Boy if this isn't a thousand words worth of accuracy right there...

Saturday, December 10, 2011

It all goes perfectly

Audrey moves through the world lately like the owns the place. Several other parents at the preschool have commented on how confidently she carriers herself, and I have to say, she doesn't shrink from attention or from new things much anymore. It's gratifying, and at the same time weird, because I don't think she picked up that at-her-ease posture from frazzled, often-insecure me. What an interesting category this is: traits my child has mastered that I have not.

Audrey's confidence really isn't a question of "What did we do right?" but rather "What have we managed to not screw up yet because we didn't think to try to interfere with it and how can we continue to leave well enough alone without realizing that's what we're doing?"

We watched a movie last night that made me think late into the night about this, about the power that a parent has to make the foundation of the child's world seem safe and secure and comfortable, or to make it seem unstable, and threatening and mean. It's a frightening amount of power to wield over another person's life. How do we do it right, if we are so imperfect ourselves, and the world is, in so many ways and for so many people, unstable?
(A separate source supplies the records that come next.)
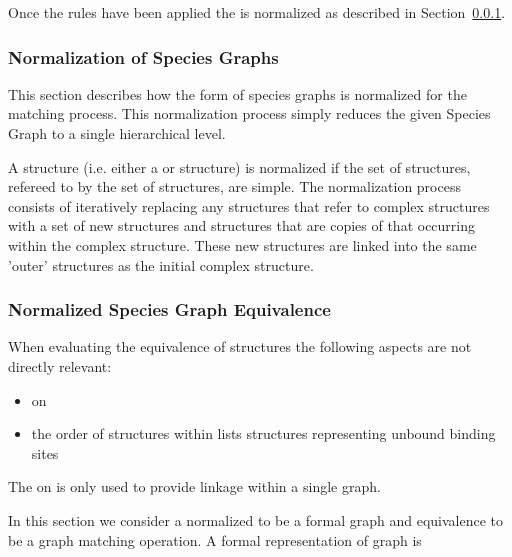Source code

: \documentclass{cekarticle}
\begin{document}
Once the rules have been applied the  is normalized as described in
Section~\ref{sec:norm-graphs}.

\subsubsection{Normalization of Species Graphs}
\label{sec:norm-graphs}

This section describes how the form of species graphs is normalized for 
the matching process.  This normalization process simply reduces the
given Species Graph to a single hierarchical level.

A  structure (i.e. either a  or 
structure) is normalized if the set of  structures, refereed to by the set
of  structures, are simple.  
The normalization process consists of iteratively replacing any  structures
that refer to complex  structures with a set of new
 structures and  structures that are copies of that
occurring within the complex  structure.  These new structures are linked into
the same 'outer'  structures as the initial complex  structure.

\subsubsection{Normalized Species Graph Equivalence}
\label{sec:match-graphs}

When evaluating the equivalence of  structures the following aspects
are not directly relevant:
\begin{itemize}
\item {} on 
\item the order of structures within lists
 structures representing unbound binding sites
\end{itemize}

The  on  is only used to provide linkage within a single
graph.

In this section we consider a normalized  to be a formal graph and
equivalence to be a graph matching operation.  A formal representation of graph is
\end{document}
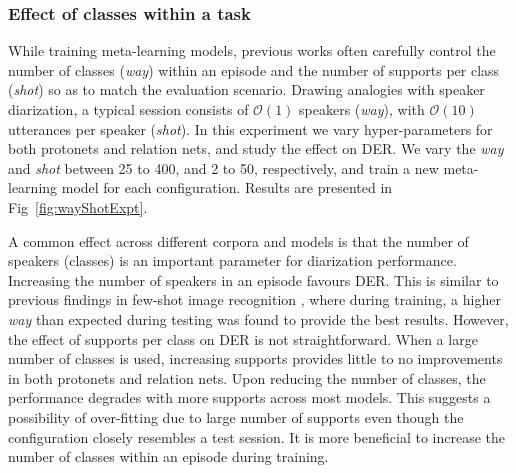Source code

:\subsubsection{Effect of classes within a task}

While training meta-learning models, previous works \cite{snell2017prototypical, sung2018learning, vinyals2016matching} often carefully control the number of classes (\textit{way}) within an episode and the number of supports per class (\textit{shot}) so as to match the evaluation scenario. 
Drawing analogies with speaker diarization, a typical session consists of $\mathcal{O}(1)$ speakers (\textit{way}), with $\mathcal{O}(10)$ utterances per speaker (\textit{shot}). In this experiment we vary hyper-parameters for both protonets and relation nets, and study the effect on DER. We vary the \textit{way} and \textit{shot} between 25 to 400, and 2 to 50, respectively, and train a new meta-learning model for each configuration. Results are presented in Fig~\ref{fig:wayShotExpt}. 

A common effect across different corpora and models is that the number of speakers (classes) is an important parameter for diarization performance. Increasing the number of speakers in an episode favours DER. This is similar to previous findings in few-shot image recognition \cite{snell2017prototypical}, where during training, a higher \textit{way} than expected during testing was found to provide the best results. However, the effect of supports per class on DER is not straightforward. When a large number of classes is used, increasing supports provides little to no improvements in both protonets and relation nets. Upon reducing the number of classes, the performance degrades with more supports across most models. This suggests a possibility of over-fitting due to large number of supports even though the configuration closely resembles a test session. It is more beneficial to increase the number of classes within an episode during training.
I can't take credit for it, but I am so glad-- so relieved-- to see those flashes in Audrey's personality that show that she trusts the world around her and will strut through it in striped tights and a black leotard and that pink Brett-Michaels bandana thing on her head. Instability-- whether introduced by me or not-- will enter in, but for now, she just wants to get her tap shoes on and dance.
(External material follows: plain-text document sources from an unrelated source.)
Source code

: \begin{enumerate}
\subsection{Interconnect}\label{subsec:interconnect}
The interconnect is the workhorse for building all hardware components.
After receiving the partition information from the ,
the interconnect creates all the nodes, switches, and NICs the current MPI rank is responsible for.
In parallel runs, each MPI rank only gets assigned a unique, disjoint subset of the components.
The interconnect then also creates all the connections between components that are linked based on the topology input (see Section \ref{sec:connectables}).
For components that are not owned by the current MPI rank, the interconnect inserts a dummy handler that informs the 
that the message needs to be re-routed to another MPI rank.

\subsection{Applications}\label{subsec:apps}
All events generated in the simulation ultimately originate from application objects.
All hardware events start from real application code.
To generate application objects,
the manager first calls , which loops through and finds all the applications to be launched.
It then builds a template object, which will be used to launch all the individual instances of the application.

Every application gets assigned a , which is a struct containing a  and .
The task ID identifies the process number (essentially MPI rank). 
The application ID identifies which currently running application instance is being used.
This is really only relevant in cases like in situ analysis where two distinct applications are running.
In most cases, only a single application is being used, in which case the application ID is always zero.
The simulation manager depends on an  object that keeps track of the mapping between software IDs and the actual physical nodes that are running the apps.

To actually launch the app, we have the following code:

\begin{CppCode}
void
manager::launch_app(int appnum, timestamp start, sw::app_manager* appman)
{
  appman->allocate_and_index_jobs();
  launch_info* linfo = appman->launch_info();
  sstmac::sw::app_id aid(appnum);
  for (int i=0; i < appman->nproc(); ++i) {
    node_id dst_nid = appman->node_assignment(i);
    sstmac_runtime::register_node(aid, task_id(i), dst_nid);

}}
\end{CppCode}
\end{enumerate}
Show them how it's done, my dear.

Lost it.

I'm so distraught that I have lost a scrap of paper on which I had scribbled a whole bunch of entries for the Overhead column and now I can't find the paper, and my mind has totally erased whatever I'd written there, which makes me feel just awful. Not because anyone really needed to here these cute-isms, but because when I lose these things it's like I've lost a little piece of them. (please no one else tell me how important it is to write these things down as that is the entire point-- they WERE written down!)
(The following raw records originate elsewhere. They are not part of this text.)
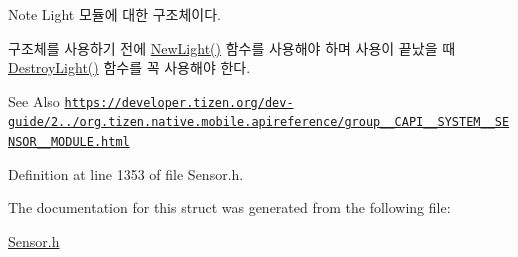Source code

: \begin{DoxyNote}{Note}
Light 모듈에 대한 구조체이다. \par
 구조체를 사용하기 전에 \hyperlink{Sensor_8h_acc102a67ded8d183805b270f2e350dc3}{New\-Light()} 함수를 사용해야 하며 사용이 끝났을 때 \hyperlink{Sensor_8h_a8886d4cca6cda321936c1db6050f46c9}{Destroy\-Light()} 함수를 꼭 사용해야 한다. 
\end{DoxyNote}
\begin{DoxySeeAlso}{See Also}
\href{https://developer.tizen.org/dev-guide/2.3.0/org.tizen.native.mobile.apireference/group__CAPI__SYSTEM__SENSOR__MODULE.html}{\tt https\-://developer.\-tizen.\-org/dev-\/guide/2../org.\-tizen.\-native.\-mobile.\-apireference/group\-\_\-\-\_\-\-C\-A\-P\-I\-\_\-\-\_\-\-S\-Y\-S\-T\-E\-M\-\_\-\-\_\-\-S\-E\-N\-S\-O\-R\-\_\-\-\_\-\-M\-O\-D\-U\-L\-E.\-html} 
\end{DoxySeeAlso}


Definition at line 1353 of file Sensor.\-h.



The documentation for this struct was generated from the following file\-:\begin{DoxyCompactItemize}
\item 
\hyperlink{Sensor_8h}{Sensor.\-h}\end{DoxyCompactItemize}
Here's a couple I can remember: early morning, I am awakened by Calvin, who has just manually pried open my eyelid to ask, "Excuse me, Mommy? Are you there yet?"

And this one's a bit racier, so read on only if you do not blush at the word "bra."

Still there? All right.

Audrey saw me getting dressed and asked me what I was wearing. "A bra," I explained. "What's a bra?" she asked. "Well, it's something girls and women wear to be more comfortable." "Why?" she asked. "Well... it... uhm... it holds their breasts up."

A long and thoughtful pause, then: "What's a breastsup?"


I'm stuck full of pishons and time keeps draggin' on.

You know that feeling, right?

A while back (since we only blog here about things that happened weeks ago now) I was listening to Calvin sing in the kitchen and I heard him croon, "I'm stuck full of pishons." A head scratcher even in a house of toddlers.

I gave it some careful thought and finally realized these were simply the lyrics to his all-time favorite song, "Fulsom Prison Blues." I'm stuck in Fulsom Prison...

Calvin is also a big fan of "Shake Your Booty," and boy, can he.

The picture above was taken in the same pumpkin patch as last year, only this year, the cute little pum'kin threw a temper tantrum right after this photo was taken that drew the attention of shocked on-lookers across a stadium-sized parking lot. And any one unlucky enough to be really close to us also caught a whiff of ... oh, never mind, never mind, never mind. Let's just enjoy the picture.